EXERCISE DATA: Begin

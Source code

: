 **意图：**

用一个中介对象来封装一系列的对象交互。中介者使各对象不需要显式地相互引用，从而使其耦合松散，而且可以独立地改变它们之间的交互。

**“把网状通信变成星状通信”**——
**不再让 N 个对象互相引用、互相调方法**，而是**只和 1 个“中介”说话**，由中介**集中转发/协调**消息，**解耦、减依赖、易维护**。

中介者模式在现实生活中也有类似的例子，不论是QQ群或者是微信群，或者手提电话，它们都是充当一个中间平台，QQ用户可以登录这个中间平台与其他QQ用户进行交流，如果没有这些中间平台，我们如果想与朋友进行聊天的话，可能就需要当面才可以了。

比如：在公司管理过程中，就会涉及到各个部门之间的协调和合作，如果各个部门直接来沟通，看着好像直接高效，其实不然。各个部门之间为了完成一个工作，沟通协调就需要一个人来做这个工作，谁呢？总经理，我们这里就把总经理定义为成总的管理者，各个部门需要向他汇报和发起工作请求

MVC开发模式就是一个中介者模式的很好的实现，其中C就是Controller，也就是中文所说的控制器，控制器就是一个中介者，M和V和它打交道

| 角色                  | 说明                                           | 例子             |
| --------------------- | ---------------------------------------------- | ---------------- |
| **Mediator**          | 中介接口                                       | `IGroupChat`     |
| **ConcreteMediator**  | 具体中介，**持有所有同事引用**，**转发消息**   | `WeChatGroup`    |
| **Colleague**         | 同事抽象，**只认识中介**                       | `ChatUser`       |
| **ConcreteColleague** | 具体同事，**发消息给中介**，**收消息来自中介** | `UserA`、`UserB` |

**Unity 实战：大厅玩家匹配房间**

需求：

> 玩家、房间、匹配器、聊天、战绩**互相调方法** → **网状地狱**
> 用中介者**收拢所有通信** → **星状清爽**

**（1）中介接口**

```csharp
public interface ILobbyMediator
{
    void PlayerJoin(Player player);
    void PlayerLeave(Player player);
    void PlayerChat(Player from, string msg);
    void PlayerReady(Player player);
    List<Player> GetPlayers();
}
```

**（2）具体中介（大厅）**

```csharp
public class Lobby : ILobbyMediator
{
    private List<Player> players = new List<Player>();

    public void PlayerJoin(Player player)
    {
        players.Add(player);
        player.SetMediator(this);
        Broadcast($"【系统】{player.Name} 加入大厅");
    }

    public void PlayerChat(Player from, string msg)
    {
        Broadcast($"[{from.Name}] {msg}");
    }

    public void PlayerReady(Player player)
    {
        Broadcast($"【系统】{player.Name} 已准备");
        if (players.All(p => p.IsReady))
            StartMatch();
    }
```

EXERCISE DATA: End

Scan the material above for the word "List". Copy each line where it occurs.

◆ ANSWER:
    List<Player> GetPlayers();
    private List<Player> players = new List<Player>();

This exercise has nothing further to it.